__Work to be completed__
Show the lines below that contain the string "generated".

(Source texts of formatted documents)

※ ※ ※

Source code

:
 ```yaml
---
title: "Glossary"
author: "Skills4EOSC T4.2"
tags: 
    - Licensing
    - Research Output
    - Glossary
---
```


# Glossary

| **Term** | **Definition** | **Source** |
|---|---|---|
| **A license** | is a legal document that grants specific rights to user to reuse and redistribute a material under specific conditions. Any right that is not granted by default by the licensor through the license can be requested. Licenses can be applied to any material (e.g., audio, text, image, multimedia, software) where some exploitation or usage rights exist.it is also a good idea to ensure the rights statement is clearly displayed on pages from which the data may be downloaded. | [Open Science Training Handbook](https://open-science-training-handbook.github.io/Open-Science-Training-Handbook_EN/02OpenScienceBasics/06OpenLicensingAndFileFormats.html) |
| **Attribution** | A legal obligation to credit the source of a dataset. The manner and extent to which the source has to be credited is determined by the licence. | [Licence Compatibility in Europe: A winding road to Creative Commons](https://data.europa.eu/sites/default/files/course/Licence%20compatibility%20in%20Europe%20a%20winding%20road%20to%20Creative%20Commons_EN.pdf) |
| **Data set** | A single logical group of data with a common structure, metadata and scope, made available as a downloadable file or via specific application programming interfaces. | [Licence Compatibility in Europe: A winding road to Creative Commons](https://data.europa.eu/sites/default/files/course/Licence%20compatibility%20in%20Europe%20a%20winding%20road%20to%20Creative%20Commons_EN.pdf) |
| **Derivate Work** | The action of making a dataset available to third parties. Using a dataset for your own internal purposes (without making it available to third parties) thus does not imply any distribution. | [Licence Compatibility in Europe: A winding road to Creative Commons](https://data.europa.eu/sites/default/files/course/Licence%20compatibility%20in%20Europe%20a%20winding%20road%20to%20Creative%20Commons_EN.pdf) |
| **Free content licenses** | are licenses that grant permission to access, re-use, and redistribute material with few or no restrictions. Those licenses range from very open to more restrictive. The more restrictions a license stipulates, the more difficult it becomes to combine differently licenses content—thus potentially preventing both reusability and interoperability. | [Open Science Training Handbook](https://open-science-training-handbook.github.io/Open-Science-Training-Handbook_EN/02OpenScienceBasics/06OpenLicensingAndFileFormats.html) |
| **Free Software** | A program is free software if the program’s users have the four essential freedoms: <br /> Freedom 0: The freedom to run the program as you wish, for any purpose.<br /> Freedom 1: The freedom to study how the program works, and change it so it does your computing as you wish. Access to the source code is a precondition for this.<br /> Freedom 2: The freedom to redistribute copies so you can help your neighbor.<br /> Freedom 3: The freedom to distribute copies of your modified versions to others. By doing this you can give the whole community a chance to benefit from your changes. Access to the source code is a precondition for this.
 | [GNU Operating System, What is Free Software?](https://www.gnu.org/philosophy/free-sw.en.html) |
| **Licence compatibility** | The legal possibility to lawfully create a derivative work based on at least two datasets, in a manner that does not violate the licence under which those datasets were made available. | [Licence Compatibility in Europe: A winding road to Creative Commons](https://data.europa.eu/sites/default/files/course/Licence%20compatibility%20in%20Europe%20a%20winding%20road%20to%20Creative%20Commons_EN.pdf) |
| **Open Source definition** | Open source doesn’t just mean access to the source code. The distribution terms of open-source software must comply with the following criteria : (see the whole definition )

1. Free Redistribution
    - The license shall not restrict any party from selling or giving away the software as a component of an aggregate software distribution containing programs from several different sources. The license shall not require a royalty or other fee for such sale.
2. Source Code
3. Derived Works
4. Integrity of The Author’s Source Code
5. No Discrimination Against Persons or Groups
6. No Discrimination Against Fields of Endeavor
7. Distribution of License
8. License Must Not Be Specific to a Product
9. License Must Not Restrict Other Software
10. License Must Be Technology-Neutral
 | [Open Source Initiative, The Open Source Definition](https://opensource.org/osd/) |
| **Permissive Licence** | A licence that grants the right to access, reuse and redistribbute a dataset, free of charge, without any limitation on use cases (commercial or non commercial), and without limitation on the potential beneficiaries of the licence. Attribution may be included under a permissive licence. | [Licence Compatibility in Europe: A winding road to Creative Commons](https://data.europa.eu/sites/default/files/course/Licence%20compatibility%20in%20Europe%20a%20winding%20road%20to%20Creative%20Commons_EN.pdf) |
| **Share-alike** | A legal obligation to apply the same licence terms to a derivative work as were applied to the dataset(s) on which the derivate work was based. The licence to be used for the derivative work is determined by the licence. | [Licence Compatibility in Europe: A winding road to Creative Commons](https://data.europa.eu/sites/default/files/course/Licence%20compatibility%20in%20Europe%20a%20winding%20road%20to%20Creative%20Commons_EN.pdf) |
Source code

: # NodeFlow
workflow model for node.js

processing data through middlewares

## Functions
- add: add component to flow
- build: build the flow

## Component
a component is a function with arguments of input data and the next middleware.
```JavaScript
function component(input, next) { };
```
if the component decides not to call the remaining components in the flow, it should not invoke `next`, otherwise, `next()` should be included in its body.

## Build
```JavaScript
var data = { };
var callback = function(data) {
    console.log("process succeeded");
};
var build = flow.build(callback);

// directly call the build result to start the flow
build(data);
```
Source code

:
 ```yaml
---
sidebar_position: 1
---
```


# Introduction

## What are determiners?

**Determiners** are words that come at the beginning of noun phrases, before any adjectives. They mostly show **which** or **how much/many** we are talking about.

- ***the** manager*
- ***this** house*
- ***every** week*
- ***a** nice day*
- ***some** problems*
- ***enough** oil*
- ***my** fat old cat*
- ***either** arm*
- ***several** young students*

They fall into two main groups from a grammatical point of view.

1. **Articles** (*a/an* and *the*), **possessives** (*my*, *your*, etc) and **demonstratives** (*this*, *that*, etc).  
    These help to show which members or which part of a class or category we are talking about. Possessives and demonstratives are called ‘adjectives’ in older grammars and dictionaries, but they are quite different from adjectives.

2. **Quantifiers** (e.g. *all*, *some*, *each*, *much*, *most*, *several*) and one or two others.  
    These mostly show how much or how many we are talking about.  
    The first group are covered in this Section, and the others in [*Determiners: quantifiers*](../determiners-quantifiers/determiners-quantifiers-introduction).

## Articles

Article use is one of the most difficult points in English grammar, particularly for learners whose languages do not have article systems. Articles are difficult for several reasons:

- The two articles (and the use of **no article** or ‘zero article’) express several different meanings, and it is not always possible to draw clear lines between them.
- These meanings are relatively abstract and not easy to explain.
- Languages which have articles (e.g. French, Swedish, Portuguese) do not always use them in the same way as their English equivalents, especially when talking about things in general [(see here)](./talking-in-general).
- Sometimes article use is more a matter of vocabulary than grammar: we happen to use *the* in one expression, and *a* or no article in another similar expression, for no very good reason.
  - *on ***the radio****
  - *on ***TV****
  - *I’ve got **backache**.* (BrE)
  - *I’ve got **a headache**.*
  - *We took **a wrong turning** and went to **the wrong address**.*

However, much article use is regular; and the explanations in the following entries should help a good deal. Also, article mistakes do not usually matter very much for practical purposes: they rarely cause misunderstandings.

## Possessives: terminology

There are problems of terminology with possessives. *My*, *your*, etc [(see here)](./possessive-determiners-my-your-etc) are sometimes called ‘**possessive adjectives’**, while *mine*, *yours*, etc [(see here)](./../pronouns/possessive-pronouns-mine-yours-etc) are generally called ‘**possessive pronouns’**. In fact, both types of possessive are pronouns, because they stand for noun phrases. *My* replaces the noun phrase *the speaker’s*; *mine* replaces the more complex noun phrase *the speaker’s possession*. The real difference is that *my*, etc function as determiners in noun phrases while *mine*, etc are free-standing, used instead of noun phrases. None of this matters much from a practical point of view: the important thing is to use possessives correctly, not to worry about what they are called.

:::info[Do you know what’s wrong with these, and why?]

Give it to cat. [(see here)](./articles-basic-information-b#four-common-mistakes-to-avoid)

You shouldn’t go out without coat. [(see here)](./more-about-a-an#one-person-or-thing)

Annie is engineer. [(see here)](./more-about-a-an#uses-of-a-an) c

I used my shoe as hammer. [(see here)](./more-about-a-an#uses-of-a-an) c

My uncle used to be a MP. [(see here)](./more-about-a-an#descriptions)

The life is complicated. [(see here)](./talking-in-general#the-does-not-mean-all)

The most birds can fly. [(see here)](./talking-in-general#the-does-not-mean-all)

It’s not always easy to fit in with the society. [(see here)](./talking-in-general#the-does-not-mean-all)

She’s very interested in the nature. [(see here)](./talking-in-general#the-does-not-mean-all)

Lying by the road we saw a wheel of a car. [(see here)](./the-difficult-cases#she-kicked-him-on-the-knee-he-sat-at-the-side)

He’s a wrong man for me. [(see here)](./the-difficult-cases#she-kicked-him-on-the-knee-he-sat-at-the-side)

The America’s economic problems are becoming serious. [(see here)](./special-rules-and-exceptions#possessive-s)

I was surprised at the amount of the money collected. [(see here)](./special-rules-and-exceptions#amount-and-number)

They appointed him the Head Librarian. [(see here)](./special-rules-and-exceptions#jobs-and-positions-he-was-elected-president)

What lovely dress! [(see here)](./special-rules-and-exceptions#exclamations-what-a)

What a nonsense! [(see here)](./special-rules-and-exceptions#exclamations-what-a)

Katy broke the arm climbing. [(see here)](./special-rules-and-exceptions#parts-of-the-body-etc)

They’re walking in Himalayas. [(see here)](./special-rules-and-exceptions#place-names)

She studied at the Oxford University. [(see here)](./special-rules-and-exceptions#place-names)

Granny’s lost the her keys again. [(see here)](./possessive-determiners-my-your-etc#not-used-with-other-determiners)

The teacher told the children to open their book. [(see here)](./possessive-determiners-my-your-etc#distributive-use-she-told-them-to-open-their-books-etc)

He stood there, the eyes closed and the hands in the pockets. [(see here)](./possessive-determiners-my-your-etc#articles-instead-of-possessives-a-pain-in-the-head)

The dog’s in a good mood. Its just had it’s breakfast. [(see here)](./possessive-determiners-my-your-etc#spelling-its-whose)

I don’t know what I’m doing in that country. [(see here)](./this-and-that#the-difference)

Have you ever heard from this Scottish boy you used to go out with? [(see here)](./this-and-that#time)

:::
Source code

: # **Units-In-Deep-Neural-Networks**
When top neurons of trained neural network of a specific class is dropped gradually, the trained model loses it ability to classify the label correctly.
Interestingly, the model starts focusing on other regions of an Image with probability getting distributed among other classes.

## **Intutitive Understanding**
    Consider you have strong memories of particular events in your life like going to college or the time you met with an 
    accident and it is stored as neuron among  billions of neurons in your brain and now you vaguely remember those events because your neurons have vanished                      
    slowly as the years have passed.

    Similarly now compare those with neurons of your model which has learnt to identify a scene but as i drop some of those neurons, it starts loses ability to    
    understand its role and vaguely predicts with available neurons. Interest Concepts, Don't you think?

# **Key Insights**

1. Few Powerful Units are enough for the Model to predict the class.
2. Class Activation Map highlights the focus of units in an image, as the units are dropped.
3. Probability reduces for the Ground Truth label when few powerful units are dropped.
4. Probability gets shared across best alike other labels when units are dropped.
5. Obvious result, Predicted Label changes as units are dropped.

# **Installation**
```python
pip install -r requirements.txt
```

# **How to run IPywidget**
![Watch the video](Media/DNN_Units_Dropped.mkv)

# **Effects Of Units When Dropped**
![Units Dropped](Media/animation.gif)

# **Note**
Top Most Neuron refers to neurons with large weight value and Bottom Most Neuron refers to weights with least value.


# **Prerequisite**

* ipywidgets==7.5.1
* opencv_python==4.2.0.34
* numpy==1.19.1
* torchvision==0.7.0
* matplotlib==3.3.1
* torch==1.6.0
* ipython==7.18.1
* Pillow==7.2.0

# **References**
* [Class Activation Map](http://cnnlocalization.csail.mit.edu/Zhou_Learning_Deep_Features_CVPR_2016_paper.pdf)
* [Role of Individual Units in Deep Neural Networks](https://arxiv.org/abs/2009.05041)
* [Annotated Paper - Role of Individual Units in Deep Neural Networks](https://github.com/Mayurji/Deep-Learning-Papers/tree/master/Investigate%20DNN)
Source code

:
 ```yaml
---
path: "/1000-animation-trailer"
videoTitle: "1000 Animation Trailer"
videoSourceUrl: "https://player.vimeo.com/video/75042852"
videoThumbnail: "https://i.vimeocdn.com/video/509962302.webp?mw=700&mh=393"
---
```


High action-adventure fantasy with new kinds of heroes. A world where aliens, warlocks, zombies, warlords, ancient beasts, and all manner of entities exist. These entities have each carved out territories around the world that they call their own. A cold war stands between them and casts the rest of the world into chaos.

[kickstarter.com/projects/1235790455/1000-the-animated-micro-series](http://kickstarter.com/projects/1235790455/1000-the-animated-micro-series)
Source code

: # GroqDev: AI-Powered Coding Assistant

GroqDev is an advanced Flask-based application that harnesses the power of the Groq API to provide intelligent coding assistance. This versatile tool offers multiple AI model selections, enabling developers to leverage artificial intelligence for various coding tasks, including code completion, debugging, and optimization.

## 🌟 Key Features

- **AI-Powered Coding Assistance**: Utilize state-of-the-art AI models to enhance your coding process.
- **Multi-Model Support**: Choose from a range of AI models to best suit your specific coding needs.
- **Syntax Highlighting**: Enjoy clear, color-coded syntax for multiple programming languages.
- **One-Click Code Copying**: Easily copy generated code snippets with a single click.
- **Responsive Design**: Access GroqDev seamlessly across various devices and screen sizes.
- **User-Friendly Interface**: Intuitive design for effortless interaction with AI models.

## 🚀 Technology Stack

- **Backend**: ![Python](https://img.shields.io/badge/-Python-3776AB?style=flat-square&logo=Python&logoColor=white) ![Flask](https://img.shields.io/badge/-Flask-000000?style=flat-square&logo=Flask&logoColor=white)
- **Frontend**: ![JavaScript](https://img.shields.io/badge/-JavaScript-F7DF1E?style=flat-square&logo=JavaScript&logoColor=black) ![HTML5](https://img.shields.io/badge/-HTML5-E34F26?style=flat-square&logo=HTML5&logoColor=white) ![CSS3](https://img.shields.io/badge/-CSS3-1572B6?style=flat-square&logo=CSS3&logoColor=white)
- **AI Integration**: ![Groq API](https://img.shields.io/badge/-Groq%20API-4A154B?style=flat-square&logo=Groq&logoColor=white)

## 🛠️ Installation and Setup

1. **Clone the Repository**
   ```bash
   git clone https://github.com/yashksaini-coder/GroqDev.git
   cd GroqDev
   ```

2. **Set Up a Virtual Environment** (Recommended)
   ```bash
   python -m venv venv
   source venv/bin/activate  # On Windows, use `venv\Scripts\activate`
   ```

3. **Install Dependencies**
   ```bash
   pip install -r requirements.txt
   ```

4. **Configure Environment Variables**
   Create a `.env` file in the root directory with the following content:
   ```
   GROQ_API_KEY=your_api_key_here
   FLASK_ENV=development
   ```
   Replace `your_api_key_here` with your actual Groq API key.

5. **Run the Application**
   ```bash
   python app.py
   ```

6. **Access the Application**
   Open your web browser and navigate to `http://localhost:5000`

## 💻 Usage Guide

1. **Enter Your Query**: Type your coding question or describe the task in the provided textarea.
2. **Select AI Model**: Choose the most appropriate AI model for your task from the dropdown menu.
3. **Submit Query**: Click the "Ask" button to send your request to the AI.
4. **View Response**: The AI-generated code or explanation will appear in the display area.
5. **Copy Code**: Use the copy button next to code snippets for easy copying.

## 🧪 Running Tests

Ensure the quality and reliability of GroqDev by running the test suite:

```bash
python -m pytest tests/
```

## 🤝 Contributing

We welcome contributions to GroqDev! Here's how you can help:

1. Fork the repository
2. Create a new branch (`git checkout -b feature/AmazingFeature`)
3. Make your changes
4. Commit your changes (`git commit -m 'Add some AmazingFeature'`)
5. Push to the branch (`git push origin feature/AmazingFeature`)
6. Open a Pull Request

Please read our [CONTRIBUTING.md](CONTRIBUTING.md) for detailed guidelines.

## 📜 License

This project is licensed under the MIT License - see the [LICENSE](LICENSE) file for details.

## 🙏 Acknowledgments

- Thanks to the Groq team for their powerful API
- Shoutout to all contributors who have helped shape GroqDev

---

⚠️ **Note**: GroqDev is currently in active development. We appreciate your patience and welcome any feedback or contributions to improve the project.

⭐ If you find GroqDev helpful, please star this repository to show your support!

※ ※ ※

__Exercise answer__
- **One-Click Code Copying**: Easily copy generated code snippets with a single click.
4. **View Response**: The AI-generated code or explanation will appear in the display area.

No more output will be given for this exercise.